What to produce:
Reproduce exactly the line that includes "Coordinates can be" and all lines after it, ending with the last line of the data.

*** Block opens ***

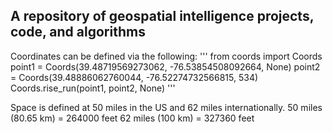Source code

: ## A repository of geospatial intelligence projects, code, and algorithms


Coordinates can be defined via the following:
''' from coords import Coords
point1 = Coords(39.48719569273062, -76.53854508092664, None)
point2 = Coords(39.48886062760044, -76.52274732566815, 534)
Coords.rise_run(point1, point2, None) '''


Space is defined at 50 miles in the US and 62 miles internationally.
50 miles (80.65 km) = 264000 feet
62 miles (100 km) = 327360 feet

*** Block closes ***

Reply to the exercise:
Coordinates can be defined via the following:
''' from coords import Coords
point1 = Coords(39.48719569273062, -76.53854508092664, None)
point2 = Coords(39.48886062760044, -76.52274732566815, 534)
Coords.rise_run(point1, point2, None) '''


Space is defined at 50 miles in the US and 62 miles internationally.
50 miles (80.65 km) = 264000 feet
62 miles (100 km) = 327360 feet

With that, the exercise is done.